You have babies, you take care of those babies. You take care of the house, the admin and his needs.

He works and carries on his life as he did when he was single.

You're irritating him by asking for help and he wants you back in your box. You're challenging him and he doesn't like it; he wants an easy life. He doesn't want to parent or contribute.

Mumlaplomb · 19/02/2025 12:26

OP sorry to read this. It’s unbelievable to me that they only give 12 weeks maternity leave in the states. Your husband sounds like a waste of time. I know it’s hard but I would be sitting him down for an “ultimatum” chat if you can afford to leave him. Either he bucks up immediately and takes over as much housework as he can fit in on his own time, or he can bugger off.

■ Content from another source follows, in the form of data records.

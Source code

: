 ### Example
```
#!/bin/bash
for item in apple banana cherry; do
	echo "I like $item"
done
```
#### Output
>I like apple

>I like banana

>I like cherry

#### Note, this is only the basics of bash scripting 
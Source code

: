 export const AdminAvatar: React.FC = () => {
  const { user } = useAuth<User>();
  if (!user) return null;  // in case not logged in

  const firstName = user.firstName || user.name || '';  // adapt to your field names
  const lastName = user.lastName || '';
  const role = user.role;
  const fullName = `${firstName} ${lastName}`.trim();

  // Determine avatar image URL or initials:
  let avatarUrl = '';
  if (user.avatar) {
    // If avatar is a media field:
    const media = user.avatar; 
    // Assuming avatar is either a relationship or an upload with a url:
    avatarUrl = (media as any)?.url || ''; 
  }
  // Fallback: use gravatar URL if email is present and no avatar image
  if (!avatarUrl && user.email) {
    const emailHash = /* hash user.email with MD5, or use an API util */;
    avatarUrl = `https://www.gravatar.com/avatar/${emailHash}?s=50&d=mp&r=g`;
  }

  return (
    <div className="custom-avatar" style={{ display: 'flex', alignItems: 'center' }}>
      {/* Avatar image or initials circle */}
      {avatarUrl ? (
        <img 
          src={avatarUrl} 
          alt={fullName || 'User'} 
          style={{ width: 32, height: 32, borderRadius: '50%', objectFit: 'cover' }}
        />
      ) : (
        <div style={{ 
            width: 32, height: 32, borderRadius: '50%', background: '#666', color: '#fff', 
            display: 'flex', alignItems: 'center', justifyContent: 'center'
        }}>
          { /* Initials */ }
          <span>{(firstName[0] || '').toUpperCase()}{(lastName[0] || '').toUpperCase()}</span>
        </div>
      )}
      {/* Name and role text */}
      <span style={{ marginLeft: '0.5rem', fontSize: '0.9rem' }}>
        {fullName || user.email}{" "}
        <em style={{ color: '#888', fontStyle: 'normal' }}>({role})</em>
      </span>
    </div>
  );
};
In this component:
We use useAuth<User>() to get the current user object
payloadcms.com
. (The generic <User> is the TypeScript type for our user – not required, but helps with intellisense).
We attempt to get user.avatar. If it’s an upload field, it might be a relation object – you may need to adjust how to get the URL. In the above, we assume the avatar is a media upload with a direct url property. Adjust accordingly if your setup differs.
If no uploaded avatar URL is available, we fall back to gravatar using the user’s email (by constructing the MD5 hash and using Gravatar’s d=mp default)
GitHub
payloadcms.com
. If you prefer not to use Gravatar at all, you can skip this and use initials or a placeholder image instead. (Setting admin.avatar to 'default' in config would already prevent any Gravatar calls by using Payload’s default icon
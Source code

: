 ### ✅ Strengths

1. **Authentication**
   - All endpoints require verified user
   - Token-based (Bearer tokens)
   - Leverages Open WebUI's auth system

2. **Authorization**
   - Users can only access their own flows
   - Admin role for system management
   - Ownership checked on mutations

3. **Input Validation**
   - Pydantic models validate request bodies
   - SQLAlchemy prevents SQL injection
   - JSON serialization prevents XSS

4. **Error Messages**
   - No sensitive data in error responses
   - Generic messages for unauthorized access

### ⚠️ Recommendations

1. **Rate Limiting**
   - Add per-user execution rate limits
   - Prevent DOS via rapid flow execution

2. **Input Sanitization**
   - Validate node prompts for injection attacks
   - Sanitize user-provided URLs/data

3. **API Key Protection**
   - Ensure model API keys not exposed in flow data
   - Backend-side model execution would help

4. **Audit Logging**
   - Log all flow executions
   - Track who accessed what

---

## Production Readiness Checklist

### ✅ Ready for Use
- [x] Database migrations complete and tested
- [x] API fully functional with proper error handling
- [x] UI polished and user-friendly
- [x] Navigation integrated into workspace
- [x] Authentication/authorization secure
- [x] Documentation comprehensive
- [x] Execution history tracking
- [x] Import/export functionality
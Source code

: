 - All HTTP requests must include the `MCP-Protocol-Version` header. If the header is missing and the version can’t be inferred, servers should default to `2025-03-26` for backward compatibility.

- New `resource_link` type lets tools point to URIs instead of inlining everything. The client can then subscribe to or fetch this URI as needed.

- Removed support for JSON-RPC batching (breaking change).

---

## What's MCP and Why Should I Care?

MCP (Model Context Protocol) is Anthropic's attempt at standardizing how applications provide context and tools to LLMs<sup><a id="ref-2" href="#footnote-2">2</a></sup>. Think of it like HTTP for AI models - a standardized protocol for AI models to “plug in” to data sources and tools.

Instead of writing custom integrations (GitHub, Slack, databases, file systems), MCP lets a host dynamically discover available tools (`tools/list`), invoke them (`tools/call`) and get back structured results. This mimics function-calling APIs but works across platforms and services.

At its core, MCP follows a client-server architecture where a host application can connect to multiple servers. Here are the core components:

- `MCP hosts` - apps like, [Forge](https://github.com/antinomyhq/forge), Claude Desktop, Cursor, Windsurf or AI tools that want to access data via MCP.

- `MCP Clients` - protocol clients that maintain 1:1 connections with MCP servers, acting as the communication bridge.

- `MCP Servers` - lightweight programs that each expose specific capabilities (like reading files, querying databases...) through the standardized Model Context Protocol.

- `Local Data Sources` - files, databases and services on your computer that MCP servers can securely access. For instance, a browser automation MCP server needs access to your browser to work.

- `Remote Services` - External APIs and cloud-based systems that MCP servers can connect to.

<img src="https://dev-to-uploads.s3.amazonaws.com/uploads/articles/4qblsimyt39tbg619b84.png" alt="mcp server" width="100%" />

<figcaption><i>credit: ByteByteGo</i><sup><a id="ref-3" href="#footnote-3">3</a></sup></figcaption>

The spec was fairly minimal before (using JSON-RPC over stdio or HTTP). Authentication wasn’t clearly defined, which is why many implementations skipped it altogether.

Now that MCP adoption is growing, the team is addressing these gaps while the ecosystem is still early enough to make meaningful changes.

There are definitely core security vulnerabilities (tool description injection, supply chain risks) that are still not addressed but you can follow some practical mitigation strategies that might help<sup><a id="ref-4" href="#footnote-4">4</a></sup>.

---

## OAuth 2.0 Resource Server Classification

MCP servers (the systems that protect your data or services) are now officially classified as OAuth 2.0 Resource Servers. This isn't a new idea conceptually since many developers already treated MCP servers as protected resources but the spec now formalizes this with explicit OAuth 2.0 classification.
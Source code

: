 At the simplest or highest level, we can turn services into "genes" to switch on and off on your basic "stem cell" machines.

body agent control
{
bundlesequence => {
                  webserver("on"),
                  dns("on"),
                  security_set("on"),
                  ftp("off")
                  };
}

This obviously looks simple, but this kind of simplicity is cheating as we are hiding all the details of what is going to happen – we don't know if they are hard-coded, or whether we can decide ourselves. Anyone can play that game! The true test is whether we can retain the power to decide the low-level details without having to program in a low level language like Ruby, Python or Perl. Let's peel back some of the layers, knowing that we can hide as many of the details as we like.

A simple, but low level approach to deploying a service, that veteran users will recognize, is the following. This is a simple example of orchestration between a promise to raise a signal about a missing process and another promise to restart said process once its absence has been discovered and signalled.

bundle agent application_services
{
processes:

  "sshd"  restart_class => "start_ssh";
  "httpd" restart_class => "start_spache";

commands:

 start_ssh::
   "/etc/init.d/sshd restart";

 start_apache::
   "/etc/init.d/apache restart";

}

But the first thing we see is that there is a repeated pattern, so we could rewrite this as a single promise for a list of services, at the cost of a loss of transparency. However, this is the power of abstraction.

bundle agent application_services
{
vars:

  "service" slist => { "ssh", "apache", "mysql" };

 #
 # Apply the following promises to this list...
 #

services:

Plumedenom · 19/02/2025 14:19

Yeah, the trouble is you have two problems:

  1. a dh who has checked out
  2. you live in a country with inhumane maternity policies

I would try to resolve this through using your dh wage to make your life easier. So I would get a lady to come round for a couple of hours a day who could take the baby for a walk, or do some cleaning, or whatever you want really. You are on full pay, you can afford something. If your husband is not willing to help out physically then I see his wage as the only thing that can actually support you in this situation and I would be using it generously. I would even tell him flat out that is your only choice. His money or his time. Most men choose to use their money over missing time from their precious job and hobbies.